[Saved data entries]
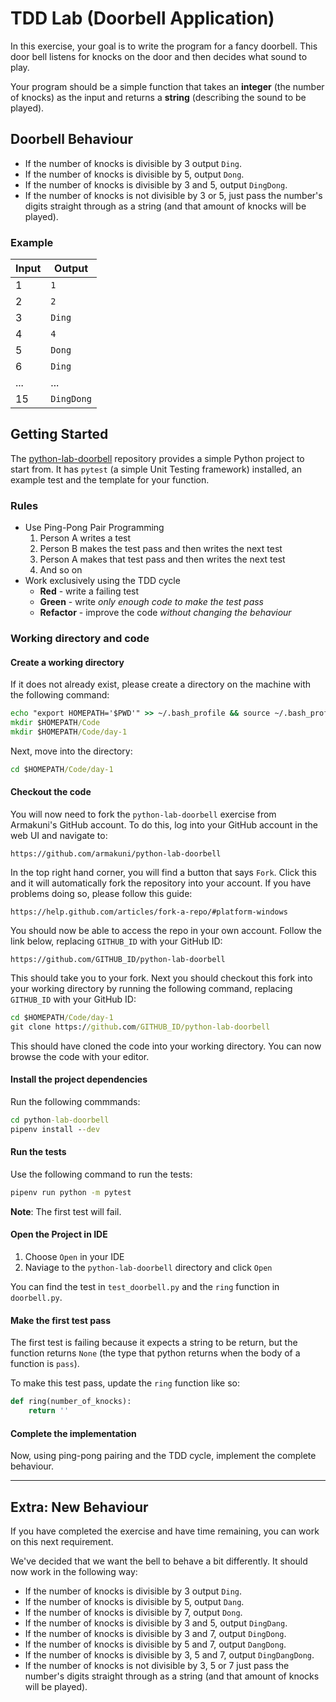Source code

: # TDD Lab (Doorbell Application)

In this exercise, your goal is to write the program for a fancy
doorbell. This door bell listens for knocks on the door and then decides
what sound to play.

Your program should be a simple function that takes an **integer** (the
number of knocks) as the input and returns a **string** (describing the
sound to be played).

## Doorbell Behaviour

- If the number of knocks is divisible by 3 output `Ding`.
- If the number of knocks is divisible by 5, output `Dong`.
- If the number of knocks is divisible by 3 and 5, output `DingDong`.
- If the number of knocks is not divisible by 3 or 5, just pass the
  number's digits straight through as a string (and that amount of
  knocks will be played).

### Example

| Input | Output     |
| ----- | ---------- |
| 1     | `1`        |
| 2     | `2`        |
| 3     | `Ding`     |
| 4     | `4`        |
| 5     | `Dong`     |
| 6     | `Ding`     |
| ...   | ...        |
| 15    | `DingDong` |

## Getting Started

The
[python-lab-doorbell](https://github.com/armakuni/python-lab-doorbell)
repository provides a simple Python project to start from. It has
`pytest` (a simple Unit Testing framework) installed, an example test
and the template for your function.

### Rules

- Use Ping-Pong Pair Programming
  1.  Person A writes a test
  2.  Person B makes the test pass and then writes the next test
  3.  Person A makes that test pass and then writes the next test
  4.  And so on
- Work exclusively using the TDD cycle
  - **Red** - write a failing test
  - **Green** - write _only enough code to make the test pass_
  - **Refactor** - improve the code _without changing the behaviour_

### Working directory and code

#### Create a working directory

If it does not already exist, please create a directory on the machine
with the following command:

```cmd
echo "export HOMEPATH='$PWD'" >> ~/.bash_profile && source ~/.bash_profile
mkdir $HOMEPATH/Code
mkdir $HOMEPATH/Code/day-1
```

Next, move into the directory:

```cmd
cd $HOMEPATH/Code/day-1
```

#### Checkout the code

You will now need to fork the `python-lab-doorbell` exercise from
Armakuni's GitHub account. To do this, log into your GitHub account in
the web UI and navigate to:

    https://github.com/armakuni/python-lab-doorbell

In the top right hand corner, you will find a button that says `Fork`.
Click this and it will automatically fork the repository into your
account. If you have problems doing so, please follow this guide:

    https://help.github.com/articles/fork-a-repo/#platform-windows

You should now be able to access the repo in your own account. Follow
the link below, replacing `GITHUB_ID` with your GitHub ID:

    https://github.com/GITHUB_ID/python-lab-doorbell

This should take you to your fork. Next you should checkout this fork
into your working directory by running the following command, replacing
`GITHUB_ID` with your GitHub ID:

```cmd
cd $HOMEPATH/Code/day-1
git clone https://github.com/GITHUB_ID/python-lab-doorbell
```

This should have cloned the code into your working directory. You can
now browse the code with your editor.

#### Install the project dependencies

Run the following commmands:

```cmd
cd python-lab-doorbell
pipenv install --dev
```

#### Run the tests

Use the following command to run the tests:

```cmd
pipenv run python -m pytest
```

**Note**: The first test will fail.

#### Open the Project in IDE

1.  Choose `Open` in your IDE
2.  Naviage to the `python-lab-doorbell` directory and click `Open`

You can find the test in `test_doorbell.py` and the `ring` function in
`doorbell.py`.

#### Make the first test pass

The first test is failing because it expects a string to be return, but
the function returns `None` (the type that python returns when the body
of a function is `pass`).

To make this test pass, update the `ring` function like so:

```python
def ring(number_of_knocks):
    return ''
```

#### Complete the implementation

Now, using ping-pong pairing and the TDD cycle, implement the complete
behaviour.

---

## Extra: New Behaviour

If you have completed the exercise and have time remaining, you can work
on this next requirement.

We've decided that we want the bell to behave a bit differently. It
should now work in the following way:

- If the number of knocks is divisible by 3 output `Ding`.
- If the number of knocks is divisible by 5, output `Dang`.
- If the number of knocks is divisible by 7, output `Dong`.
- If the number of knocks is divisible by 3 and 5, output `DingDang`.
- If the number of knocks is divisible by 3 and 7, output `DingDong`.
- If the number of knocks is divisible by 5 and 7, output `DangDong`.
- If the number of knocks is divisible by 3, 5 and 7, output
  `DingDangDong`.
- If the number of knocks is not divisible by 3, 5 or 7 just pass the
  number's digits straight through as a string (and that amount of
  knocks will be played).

▸ **Assignment**
Every line in the data that includes the word "DingDong" should be counted, and only the resulting number given.

▸ **Result of the exercise**
3